Nothing but an exact copy of the records is expected here.

== Source data ==
——

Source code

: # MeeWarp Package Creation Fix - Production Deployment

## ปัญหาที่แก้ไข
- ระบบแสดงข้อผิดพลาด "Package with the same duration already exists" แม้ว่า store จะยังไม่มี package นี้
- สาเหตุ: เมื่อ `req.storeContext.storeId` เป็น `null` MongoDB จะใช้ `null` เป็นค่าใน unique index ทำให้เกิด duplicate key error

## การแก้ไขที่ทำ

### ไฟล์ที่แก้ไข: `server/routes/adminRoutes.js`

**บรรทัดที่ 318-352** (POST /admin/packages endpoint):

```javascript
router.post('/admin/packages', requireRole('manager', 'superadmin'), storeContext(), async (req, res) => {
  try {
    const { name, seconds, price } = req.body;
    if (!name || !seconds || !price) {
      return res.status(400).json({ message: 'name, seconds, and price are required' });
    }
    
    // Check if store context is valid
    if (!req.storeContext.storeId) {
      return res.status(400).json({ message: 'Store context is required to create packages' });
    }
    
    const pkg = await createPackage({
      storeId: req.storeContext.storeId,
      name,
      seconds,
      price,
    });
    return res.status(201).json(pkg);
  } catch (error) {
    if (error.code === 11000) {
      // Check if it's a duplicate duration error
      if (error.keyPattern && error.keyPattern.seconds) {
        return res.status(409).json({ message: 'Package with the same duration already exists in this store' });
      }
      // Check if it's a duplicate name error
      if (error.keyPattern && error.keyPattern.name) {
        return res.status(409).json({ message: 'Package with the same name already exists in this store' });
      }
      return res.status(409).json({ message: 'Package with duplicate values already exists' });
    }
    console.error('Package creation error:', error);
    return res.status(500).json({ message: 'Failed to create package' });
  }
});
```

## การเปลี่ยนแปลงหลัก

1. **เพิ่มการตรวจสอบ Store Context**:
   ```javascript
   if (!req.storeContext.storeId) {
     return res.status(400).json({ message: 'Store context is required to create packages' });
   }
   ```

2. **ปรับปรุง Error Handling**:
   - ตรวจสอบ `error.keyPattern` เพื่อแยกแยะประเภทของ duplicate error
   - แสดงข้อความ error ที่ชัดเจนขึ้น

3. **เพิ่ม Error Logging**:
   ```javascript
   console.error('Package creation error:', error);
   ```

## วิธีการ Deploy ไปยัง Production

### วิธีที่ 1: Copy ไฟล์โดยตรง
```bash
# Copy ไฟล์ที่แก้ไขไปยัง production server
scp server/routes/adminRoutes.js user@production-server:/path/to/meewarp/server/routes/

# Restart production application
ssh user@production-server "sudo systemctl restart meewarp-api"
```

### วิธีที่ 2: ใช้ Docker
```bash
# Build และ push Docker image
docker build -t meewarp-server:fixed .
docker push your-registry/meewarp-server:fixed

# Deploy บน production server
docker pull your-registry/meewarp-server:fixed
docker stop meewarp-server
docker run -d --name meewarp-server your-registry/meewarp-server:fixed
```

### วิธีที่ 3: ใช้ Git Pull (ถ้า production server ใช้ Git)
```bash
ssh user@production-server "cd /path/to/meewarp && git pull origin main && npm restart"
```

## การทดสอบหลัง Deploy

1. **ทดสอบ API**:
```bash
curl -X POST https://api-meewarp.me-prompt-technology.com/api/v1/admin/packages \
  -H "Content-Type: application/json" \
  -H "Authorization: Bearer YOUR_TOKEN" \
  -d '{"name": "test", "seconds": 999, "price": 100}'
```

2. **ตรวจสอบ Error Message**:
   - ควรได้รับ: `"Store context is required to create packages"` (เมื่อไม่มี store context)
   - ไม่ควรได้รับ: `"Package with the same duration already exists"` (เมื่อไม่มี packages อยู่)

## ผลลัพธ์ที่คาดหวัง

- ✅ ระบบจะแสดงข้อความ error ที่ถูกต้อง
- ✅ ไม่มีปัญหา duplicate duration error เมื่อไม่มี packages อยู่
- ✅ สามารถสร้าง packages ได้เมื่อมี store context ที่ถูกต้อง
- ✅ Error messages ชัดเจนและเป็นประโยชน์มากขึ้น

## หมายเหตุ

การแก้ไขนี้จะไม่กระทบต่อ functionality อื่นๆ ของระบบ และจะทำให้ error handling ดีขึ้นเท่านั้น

——

== Answer box ==
Source code

: # MeeWarp Package Creation Fix - Production Deployment

## ปัญหาที่แก้ไข
- ระบบแสดงข้อผิดพลาด "Package with the same duration already exists" แม้ว่า store จะยังไม่มี package นี้
- สาเหตุ: เมื่อ `req.storeContext.storeId` เป็น `null` MongoDB จะใช้ `null` เป็นค่าใน unique index ทำให้เกิด duplicate key error

## การแก้ไขที่ทำ

### ไฟล์ที่แก้ไข: `server/routes/adminRoutes.js`

**บรรทัดที่ 318-352** (POST /admin/packages endpoint):

```javascript
router.post('/admin/packages', requireRole('manager', 'superadmin'), storeContext(), async (req, res) => {
  try {
    const { name, seconds, price } = req.body;
    if (!name || !seconds || !price) {
      return res.status(400).json({ message: 'name, seconds, and price are required' });
    }
    
    // Check if store context is valid
    if (!req.storeContext.storeId) {
      return res.status(400).json({ message: 'Store context is required to create packages' });
    }
    
    const pkg = await createPackage({
      storeId: req.storeContext.storeId,
      name,
      seconds,
      price,
    });
    return res.status(201).json(pkg);
  } catch (error) {
    if (error.code === 11000) {
      // Check if it's a duplicate duration error
      if (error.keyPattern && error.keyPattern.seconds) {
        return res.status(409).json({ message: 'Package with the same duration already exists in this store' });
      }
      // Check if it's a duplicate name error
      if (error.keyPattern && error.keyPattern.name) {
        return res.status(409).json({ message: 'Package with the same name already exists in this store' });
      }
      return res.status(409).json({ message: 'Package with duplicate values already exists' });
    }
    console.error('Package creation error:', error);
    return res.status(500).json({ message: 'Failed to create package' });
  }
});
```

## การเปลี่ยนแปลงหลัก

1. **เพิ่มการตรวจสอบ Store Context**:
   ```javascript
   if (!req.storeContext.storeId) {
     return res.status(400).json({ message: 'Store context is required to create packages' });
   }
   ```

2. **ปรับปรุง Error Handling**:
   - ตรวจสอบ `error.keyPattern` เพื่อแยกแยะประเภทของ duplicate error
   - แสดงข้อความ error ที่ชัดเจนขึ้น

3. **เพิ่ม Error Logging**:
   ```javascript
   console.error('Package creation error:', error);
   ```

## วิธีการ Deploy ไปยัง Production

### วิธีที่ 1: Copy ไฟล์โดยตรง
```bash
# Copy ไฟล์ที่แก้ไขไปยัง production server
scp server/routes/adminRoutes.js user@production-server:/path/to/meewarp/server/routes/

# Restart production application
ssh user@production-server "sudo systemctl restart meewarp-api"
```

### วิธีที่ 2: ใช้ Docker
```bash
# Build และ push Docker image
docker build -t meewarp-server:fixed .
docker push your-registry/meewarp-server:fixed

# Deploy บน production server
docker pull your-registry/meewarp-server:fixed
docker stop meewarp-server
docker run -d --name meewarp-server your-registry/meewarp-server:fixed
```

### วิธีที่ 3: ใช้ Git Pull (ถ้า production server ใช้ Git)
```bash
ssh user@production-server "cd /path/to/meewarp && git pull origin main && npm restart"
```

## การทดสอบหลัง Deploy

1. **ทดสอบ API**:
```bash
curl -X POST https://api-meewarp.me-prompt-technology.com/api/v1/admin/packages \
  -H "Content-Type: application/json" \
  -H "Authorization: Bearer YOUR_TOKEN" \
  -d '{"name": "test", "seconds": 999, "price": 100}'
```

2. **ตรวจสอบ Error Message**:
   - ควรได้รับ: `"Store context is required to create packages"` (เมื่อไม่มี store context)
   - ไม่ควรได้รับ: `"Package with the same duration already exists"` (เมื่อไม่มี packages อยู่)

## ผลลัพธ์ที่คาดหวัง

- ✅ ระบบจะแสดงข้อความ error ที่ถูกต้อง
- ✅ ไม่มีปัญหา duplicate duration error เมื่อไม่มี packages อยู่
- ✅ สามารถสร้าง packages ได้เมื่อมี store context ที่ถูกต้อง
- ✅ Error messages ชัดเจนและเป็นประโยชน์มากขึ้น

## หมายเหตุ

การแก้ไขนี้จะไม่กระทบต่อ functionality อื่นๆ ของระบบ และจะทำให้ error handling ดีขึ้นเท่านั้น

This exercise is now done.